**EXERCISE DESCRIPTION:**
Return the following from the records below: each line, word for word, starting with the line that contains "### Component Patterns" and going on through the line that contains "- Custom CSS", with nothing outside that range.

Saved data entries
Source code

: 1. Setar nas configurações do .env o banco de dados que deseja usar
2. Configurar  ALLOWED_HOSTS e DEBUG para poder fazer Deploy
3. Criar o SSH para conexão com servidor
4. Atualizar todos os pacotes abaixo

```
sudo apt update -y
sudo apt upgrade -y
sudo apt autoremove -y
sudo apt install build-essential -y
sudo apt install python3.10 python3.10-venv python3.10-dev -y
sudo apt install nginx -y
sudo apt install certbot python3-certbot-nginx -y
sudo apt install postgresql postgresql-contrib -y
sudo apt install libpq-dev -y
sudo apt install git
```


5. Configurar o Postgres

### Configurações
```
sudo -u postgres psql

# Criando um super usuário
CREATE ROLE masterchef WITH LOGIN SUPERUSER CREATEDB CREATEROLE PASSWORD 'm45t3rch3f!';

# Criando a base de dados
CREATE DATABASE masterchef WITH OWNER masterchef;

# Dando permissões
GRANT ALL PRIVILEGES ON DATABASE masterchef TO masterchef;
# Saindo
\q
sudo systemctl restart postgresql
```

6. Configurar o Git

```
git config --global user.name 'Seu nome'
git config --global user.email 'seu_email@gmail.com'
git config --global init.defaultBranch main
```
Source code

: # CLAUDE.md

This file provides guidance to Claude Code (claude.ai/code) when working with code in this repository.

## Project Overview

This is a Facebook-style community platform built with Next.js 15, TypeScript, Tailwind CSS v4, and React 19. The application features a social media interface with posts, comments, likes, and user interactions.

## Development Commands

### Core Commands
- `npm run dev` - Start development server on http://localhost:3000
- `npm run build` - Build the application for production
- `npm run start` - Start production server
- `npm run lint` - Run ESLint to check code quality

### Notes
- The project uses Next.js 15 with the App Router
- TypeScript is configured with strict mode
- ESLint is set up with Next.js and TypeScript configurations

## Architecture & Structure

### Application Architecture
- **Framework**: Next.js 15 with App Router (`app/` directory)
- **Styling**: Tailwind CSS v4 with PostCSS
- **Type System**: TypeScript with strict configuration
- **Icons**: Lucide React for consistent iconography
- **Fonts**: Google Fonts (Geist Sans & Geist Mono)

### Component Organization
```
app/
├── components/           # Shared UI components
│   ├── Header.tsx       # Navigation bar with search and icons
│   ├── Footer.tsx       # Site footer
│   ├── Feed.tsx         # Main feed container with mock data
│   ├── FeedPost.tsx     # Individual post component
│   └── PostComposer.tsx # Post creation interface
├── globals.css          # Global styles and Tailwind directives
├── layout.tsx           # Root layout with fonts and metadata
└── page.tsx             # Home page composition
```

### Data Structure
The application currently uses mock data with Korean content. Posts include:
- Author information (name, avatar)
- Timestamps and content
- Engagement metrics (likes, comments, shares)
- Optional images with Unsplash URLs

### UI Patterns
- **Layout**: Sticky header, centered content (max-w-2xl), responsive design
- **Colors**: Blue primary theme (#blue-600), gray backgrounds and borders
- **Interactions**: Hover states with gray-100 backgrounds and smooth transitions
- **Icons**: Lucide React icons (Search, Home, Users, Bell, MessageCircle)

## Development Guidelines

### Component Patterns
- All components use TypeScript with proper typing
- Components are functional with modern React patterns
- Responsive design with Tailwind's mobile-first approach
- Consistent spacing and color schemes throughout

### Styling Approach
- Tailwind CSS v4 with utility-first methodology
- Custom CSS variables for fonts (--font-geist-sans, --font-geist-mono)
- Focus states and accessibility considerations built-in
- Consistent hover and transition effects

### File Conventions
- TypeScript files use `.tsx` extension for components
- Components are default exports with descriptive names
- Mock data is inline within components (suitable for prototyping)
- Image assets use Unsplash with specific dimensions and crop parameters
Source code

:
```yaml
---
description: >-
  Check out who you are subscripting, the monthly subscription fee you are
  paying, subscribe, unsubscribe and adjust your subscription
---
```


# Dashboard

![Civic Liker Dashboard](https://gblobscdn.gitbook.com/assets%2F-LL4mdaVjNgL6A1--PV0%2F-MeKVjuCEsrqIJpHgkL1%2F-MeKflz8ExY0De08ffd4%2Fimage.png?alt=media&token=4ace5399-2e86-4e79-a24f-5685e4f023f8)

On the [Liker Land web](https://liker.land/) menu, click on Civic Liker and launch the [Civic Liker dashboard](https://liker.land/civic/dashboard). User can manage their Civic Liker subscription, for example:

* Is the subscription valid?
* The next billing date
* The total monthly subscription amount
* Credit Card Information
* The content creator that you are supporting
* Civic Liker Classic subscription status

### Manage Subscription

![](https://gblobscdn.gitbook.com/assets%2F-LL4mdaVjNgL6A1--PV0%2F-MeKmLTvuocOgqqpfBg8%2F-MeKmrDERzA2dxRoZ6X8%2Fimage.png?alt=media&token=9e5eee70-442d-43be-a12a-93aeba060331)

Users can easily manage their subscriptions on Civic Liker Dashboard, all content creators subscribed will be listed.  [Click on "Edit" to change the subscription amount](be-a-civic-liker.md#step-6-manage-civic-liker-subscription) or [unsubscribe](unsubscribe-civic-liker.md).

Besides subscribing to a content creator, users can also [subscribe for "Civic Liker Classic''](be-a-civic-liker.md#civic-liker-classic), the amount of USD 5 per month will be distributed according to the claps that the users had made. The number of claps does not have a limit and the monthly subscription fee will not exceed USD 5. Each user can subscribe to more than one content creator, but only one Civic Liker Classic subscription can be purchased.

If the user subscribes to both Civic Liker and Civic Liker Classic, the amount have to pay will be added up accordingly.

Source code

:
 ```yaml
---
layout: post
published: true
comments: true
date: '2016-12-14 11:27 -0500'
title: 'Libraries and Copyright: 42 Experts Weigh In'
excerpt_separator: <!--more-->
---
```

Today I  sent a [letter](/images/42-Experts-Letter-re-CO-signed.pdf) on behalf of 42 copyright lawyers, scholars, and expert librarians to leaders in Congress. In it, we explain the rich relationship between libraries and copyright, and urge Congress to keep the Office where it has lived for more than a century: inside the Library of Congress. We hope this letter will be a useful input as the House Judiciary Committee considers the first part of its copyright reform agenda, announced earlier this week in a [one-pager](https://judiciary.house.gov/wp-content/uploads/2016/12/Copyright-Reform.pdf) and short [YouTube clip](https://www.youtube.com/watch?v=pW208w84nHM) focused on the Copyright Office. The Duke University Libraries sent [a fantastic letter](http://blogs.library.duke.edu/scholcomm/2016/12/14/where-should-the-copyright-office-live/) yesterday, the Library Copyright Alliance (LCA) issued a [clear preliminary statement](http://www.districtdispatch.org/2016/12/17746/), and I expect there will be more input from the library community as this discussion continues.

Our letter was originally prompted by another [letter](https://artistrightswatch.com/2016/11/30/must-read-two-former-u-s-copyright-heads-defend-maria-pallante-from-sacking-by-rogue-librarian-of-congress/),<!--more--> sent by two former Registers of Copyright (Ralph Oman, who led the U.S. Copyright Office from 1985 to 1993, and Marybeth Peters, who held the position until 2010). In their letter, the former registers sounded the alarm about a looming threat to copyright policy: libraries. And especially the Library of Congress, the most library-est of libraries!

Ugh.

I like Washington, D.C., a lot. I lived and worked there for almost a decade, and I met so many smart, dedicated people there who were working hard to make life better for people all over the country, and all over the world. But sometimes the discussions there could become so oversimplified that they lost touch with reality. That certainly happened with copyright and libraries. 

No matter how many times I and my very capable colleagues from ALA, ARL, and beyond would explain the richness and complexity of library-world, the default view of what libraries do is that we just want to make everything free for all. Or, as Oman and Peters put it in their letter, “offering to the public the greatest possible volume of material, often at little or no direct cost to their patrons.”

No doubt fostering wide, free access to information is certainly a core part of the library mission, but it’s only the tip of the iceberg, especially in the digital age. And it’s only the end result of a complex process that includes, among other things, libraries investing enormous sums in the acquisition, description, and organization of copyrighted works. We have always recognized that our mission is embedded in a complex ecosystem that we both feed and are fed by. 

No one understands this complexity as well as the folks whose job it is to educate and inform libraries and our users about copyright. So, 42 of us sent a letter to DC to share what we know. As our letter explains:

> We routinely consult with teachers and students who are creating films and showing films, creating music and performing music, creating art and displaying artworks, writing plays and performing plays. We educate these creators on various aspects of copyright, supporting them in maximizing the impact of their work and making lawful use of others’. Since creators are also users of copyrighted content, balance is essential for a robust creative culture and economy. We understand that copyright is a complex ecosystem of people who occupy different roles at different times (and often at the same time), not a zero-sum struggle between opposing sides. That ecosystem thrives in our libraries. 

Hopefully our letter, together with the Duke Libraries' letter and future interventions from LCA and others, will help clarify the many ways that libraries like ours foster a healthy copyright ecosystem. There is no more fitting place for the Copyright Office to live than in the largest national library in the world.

**WRITTEN RESPONSE:**
### Component Patterns
- All components use TypeScript with proper typing
- Components are functional with modern React patterns
- Responsive design with Tailwind's mobile-first approach
- Consistent spacing and color schemes throughout

### Styling Approach
- Tailwind CSS v4 with utility-first methodology
- Custom CSS variables for fonts (--font-geist-sans, --font-geist-mono)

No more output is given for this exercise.